Task details: If a line in the data holds "Moments", copy that line out in full.

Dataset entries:
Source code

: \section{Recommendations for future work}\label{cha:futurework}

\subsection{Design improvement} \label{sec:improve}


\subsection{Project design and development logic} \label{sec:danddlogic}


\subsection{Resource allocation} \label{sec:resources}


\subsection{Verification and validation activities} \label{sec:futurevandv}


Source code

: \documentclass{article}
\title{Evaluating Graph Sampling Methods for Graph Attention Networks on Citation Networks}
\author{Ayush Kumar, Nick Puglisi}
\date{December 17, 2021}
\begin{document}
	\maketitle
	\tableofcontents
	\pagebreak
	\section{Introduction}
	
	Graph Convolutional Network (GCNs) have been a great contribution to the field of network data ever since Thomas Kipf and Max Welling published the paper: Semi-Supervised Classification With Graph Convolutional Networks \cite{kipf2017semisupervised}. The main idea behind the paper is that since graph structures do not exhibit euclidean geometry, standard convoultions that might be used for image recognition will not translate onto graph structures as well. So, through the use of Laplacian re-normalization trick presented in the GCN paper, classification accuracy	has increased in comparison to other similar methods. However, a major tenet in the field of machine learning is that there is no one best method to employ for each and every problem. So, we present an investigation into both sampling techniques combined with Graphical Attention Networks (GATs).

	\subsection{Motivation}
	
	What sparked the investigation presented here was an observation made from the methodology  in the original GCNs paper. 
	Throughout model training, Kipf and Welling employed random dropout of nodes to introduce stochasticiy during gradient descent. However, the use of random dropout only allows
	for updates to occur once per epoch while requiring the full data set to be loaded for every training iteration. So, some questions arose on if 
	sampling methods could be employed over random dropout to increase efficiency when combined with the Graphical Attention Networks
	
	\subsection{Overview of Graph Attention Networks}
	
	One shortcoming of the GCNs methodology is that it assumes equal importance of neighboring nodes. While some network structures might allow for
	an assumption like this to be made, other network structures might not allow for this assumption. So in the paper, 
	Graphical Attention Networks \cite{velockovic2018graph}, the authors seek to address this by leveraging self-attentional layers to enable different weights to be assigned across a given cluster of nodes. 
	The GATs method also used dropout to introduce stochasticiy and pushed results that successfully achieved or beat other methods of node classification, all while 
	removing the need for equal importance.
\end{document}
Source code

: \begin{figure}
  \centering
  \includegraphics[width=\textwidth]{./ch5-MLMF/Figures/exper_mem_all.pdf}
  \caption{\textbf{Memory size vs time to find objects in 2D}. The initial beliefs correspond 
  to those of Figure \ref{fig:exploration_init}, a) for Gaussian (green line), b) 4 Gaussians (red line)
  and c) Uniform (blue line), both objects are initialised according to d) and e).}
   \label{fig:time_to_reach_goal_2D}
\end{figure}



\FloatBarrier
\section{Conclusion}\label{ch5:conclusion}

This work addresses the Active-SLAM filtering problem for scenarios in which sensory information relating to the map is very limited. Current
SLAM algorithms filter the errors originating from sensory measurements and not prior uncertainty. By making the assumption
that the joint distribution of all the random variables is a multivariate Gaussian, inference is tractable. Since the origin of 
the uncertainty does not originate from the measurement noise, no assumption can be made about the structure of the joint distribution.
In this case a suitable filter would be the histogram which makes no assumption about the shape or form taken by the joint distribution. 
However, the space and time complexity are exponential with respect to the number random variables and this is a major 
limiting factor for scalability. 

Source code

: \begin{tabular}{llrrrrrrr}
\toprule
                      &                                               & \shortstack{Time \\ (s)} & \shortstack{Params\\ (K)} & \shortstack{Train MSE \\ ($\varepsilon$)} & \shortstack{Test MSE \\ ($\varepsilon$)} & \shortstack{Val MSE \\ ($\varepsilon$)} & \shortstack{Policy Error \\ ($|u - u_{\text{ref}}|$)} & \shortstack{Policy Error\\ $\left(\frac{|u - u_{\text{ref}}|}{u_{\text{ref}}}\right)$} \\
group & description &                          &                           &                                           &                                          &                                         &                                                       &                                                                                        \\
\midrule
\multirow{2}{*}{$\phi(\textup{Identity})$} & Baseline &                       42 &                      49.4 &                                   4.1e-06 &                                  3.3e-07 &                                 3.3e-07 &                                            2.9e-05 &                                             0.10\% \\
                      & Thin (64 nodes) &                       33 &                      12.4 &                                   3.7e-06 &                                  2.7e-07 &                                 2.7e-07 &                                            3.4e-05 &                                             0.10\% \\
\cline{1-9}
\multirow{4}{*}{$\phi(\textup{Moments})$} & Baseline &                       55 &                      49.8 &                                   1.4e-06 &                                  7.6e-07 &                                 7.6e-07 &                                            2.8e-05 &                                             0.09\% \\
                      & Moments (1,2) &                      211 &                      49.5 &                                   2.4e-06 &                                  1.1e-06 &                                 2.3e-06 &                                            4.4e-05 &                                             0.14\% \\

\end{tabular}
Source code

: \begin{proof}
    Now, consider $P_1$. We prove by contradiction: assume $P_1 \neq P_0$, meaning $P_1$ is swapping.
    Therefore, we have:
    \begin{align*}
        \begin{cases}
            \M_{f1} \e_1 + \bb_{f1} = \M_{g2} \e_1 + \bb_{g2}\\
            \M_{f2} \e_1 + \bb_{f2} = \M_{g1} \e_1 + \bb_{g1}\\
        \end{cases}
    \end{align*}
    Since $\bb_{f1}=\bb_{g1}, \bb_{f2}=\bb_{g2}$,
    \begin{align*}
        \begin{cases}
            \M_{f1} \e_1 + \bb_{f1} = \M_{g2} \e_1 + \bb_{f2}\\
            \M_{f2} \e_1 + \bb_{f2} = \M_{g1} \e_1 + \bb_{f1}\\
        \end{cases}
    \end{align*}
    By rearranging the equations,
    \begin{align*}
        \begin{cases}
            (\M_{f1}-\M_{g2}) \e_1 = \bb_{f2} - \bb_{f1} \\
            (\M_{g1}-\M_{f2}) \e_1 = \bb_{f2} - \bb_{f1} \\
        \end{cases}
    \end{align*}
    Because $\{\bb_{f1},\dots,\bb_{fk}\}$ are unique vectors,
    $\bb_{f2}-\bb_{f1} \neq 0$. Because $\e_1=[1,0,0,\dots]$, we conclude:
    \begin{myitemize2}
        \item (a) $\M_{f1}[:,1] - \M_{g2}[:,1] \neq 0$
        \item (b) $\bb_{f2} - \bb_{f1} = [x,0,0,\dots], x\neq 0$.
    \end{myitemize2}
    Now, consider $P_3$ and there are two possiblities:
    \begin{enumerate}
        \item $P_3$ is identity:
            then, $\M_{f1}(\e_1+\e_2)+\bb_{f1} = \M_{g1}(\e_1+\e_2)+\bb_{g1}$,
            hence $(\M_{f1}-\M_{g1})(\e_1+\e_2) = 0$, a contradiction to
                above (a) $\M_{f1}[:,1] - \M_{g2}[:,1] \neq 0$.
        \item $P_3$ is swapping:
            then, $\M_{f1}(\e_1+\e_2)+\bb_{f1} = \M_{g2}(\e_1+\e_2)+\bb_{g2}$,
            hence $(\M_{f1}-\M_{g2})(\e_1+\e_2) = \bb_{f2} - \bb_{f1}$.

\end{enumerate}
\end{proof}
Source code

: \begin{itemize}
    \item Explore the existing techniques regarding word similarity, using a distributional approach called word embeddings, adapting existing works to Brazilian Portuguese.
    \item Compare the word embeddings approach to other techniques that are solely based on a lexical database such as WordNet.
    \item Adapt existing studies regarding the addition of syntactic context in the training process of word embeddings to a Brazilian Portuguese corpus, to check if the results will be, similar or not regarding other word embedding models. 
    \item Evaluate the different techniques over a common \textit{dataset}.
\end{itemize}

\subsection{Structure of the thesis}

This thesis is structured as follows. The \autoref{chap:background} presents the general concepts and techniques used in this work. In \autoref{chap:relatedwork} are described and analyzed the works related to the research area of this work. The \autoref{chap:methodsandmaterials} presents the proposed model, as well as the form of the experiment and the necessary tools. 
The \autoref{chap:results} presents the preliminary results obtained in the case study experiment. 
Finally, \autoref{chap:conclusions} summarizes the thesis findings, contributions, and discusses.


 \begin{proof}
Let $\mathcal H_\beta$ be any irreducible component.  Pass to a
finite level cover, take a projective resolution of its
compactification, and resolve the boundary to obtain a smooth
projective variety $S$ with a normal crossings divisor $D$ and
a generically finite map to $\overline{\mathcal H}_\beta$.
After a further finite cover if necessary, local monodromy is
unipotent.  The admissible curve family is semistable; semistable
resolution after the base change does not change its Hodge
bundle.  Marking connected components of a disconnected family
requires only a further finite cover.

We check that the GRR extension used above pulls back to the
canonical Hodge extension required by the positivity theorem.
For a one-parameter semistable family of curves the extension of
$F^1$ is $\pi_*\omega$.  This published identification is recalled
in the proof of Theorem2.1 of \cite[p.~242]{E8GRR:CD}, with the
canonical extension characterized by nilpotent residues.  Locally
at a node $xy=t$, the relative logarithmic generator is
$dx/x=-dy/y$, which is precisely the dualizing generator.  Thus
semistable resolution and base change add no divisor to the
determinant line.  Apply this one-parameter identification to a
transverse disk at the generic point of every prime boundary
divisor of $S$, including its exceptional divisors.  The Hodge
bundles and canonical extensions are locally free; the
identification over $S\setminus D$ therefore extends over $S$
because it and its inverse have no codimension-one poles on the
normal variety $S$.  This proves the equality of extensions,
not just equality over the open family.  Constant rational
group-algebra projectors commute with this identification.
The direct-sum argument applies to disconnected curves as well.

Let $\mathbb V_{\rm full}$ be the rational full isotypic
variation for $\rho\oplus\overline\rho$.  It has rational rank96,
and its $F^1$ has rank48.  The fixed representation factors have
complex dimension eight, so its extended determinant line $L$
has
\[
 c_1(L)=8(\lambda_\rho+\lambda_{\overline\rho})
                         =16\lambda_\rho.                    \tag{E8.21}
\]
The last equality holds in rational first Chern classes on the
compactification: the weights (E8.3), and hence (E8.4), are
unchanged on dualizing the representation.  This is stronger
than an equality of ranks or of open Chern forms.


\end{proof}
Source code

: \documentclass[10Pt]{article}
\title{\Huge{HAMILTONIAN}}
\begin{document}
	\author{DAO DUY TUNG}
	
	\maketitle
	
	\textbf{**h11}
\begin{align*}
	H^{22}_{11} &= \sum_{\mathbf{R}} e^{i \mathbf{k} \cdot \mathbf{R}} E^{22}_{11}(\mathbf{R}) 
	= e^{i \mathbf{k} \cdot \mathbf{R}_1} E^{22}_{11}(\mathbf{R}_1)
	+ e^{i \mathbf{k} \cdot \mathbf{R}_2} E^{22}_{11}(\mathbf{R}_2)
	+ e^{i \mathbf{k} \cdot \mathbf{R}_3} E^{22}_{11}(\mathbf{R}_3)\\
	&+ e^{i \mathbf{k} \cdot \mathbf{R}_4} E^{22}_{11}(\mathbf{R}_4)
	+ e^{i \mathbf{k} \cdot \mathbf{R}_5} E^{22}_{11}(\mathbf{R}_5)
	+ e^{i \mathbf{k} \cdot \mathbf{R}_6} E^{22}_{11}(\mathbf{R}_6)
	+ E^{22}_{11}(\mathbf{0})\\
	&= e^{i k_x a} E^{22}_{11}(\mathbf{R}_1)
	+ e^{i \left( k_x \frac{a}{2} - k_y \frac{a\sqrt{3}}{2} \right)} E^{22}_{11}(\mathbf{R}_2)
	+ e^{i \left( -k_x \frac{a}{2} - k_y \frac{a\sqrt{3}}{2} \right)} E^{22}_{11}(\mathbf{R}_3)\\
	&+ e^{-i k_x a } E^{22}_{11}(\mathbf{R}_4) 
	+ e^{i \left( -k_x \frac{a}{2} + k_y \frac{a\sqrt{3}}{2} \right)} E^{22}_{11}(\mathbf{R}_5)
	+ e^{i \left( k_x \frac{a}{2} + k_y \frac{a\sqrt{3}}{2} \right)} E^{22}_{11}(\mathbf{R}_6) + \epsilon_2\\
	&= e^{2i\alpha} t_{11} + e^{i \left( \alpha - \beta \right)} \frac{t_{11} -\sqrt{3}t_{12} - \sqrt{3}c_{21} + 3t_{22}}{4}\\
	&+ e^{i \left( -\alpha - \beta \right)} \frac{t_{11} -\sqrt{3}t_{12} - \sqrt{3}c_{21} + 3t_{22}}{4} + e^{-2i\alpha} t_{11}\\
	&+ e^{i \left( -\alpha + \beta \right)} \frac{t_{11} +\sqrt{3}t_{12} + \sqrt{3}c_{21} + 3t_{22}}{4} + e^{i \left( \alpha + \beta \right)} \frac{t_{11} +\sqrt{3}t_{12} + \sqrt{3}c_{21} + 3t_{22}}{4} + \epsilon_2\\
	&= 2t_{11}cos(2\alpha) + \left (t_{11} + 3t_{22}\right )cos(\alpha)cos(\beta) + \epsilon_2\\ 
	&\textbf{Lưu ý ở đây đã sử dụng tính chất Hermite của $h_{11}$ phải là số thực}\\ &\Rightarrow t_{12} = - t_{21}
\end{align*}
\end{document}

Completed task:
\multirow{4}{*}{$\phi(\textup{Moments})$} & Baseline &                       55 &                      49.8 &                                   1.4e-06 &                                  7.6e-07 &                                 7.6e-07 &                                            2.8e-05 &                                             0.09\% \\
                      & Moments (1,2) &                      211 &                      49.5 &                                   2.4e-06 &                                  1.1e-06 &                                 2.3e-06 &                                            4.4e-05 &                                             0.14\% \\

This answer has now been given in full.